The proportional system, said Fawzy, produces heterogeneous electoral blocs which give smaller groups more representation than they’re really due. “The proportional list may facilitate entry into Parliament, but it will never facilitate decision-making in Parliament.” 

Voices coming out to defend the current system also included the current majority party in both parliamentary houses, Nation’s Future Party, as well as parties holding large numbers of seats including the Homeland Defenders Party and the Coordination of Party Youth and Politicians.

The Tagammu Party, Will of a Generation Party, Republican People’s Party, and Egyptian Freedom Party also spoke in favor of closed lists. 

Calling for change

Yet a majority of speakers came out in favor of the proportional system.

Fawzy’s comments garnered a swift response from representatives of the progressive coalition group, the Civil Democratic Movement, whose members accused him of trying to steer the discussion in a predetermined direction.

Absolving Fawzy, Mohamed Abdel Ghany, the rapporteur of the electoral system committee, asserted that Fawzy’s support for the closed list system represents Fawzy’s personal opinion rather than a position held by the dialogue’s board of trustees or technical secretariat. 

Dialogue coordinator Diaa Rashwan, meanwhile, expressed personal support for the proportional list system.

Nepotism can easily creep into political life via the absolute majority system, Amr Hashem Rabea the civil movement representative on the board of trustees, citing examples of current MPs who inherited their seats from their parents or friends. That the absolute majority can guarantee representation for marginalized groups, contended Rabea, is merely a post-fact justification by the government which seeks ultimately only to create an “obedient” parliament.

“We are entering into national dialogue because there is no political climate,” said activist Khaled Talima, also criticizing the existing electoral system and formation of parliament. “The parliament in its current and previous sessions performed poorly.”

“If there were not blatant interference by state agencies in changing the results before, during and after the elections, we wouldn't be sitting here right now,” added former MP and Egyptian Social Democratic Party member Basem Kamel. Advocating for the proportional list system, Kamel said there are “solutions” to ensure that constitutional requirements for representing certain groups are met. Rabea proposed an example of a hybrid proportional list/single-seat electoral system, in which the list would include 20 people, half of whom would be women and who would meet the categories of youth, Copts, Egyptians abroad, and so on.

Not a totally inclusive discussion

Missing from Sunday’s sessions were some party leaders from the Civil Democratic Movement, and representatives of a number of parties that had previously requested to speak on the electoral system.

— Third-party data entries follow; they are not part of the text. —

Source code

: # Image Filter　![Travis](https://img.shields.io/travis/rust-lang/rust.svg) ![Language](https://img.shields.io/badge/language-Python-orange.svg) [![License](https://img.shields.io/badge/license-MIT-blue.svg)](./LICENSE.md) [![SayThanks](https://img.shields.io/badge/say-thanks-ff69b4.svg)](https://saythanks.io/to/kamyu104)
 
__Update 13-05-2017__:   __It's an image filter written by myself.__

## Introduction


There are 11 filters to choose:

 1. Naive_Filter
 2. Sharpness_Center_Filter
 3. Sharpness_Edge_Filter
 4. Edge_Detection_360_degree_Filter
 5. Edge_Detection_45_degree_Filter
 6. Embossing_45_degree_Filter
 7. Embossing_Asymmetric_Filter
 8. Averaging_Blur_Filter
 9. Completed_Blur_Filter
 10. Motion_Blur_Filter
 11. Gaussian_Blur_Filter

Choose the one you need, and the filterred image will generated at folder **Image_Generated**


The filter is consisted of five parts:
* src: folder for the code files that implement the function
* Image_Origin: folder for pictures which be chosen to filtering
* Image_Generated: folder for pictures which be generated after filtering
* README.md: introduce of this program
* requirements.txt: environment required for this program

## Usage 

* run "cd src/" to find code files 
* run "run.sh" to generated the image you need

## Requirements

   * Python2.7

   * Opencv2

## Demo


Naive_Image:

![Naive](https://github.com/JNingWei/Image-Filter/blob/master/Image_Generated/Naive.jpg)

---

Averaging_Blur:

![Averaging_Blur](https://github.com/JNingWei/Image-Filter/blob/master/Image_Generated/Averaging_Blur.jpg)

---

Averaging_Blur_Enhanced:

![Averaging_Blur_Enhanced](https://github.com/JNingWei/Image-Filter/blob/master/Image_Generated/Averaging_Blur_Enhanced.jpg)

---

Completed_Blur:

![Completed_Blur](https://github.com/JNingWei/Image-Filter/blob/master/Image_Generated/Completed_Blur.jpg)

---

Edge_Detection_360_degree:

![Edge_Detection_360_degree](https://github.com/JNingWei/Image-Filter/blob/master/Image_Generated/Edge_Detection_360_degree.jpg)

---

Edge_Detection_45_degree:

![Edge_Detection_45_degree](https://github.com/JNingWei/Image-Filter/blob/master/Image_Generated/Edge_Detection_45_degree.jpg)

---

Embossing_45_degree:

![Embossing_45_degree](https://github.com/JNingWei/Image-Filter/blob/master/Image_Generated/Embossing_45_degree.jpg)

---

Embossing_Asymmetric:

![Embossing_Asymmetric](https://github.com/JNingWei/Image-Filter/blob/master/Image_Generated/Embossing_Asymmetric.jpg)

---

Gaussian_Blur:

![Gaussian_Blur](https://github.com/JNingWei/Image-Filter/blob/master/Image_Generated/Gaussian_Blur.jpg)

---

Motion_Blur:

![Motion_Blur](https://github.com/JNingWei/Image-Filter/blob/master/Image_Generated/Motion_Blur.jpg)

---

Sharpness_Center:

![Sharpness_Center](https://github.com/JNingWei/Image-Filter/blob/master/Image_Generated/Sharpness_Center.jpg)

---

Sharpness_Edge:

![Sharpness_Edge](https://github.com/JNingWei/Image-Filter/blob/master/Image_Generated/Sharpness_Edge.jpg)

These included the Socialist Popular Alliance Party, the Socialist Party, the Communist Party, the Karama Party and the Nasserist Party.

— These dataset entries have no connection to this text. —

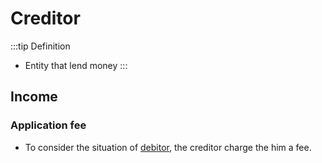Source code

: # Creditor

:::tip Definition
- Entity that lend money
:::

## Income

### Application fee

- To consider the situation of [debitor](/actors/debitor), the creditor charge the him a fee.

According to Haitham al-Hariry, a representative of the Socialist Popular Alliance Party, several CDM parties including his own decided not to participate in the dialogue sessions unless members who remain imprisoned for their political views are first granted release.

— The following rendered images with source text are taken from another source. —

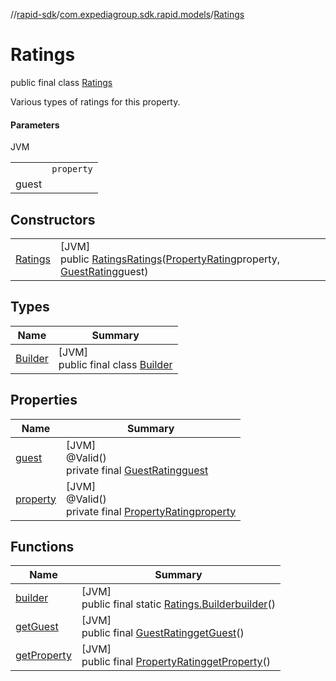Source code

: //[rapid-sdk](../../../index.md)/[com.expediagroup.sdk.rapid.models](../index.md)/[Ratings](index.md)

# Ratings

public final class [Ratings](index.md)

Various types of ratings for this property.

#### Parameters

JVM

| | |
|---|---|
|  | `property` |
| guest |

## Constructors

| | |
|---|---|
| [Ratings](-ratings.md) | [JVM]<br>public [Ratings](index.md)[Ratings](-ratings.md)([PropertyRating](../-property-rating/index.md)property, [GuestRating](../-guest-rating/index.md)guest) |

## Types

| Name | Summary |
|---|---|
| [Builder](-builder/index.md) | [JVM]<br>public final class [Builder](-builder/index.md) |

## Properties

| Name | Summary |
|---|---|
| [guest](index.md#-541783385%2FProperties%2F700308213) | [JVM]<br>@Valid()<br>private final [GuestRating](../-guest-rating/index.md)[guest](index.md#-541783385%2FProperties%2F700308213) |
| [property](index.md#-1231794554%2FProperties%2F700308213) | [JVM]<br>@Valid()<br>private final [PropertyRating](../-property-rating/index.md)[property](index.md#-1231794554%2FProperties%2F700308213) |

## Functions

| Name | Summary |
|---|---|
| [builder](builder.md) | [JVM]<br>public final static [Ratings.Builder](-builder/index.md)[builder](builder.md)() |
| [getGuest](get-guest.md) | [JVM]<br>public final [GuestRating](../-guest-rating/index.md)[getGuest](get-guest.md)() |
| [getProperty](get-property.md) | [JVM]<br>public final [PropertyRating](../-property-rating/index.md)[getProperty](get-property.md)() |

Talima likewise started his statement on Sunday by expressing hope for the release of all prisoners of opinion, before he was cut off and asked to remain on topic.

At the conclusion of the second session held on Sunday, Rashwan declared that upcoming sessions of the dialogue’s political branch on May 21 will discuss the Senate election law, adding that the different proposals on the electoral system will be submitted to President Abdel Fattah al-Sisi for ratification once they are finalized.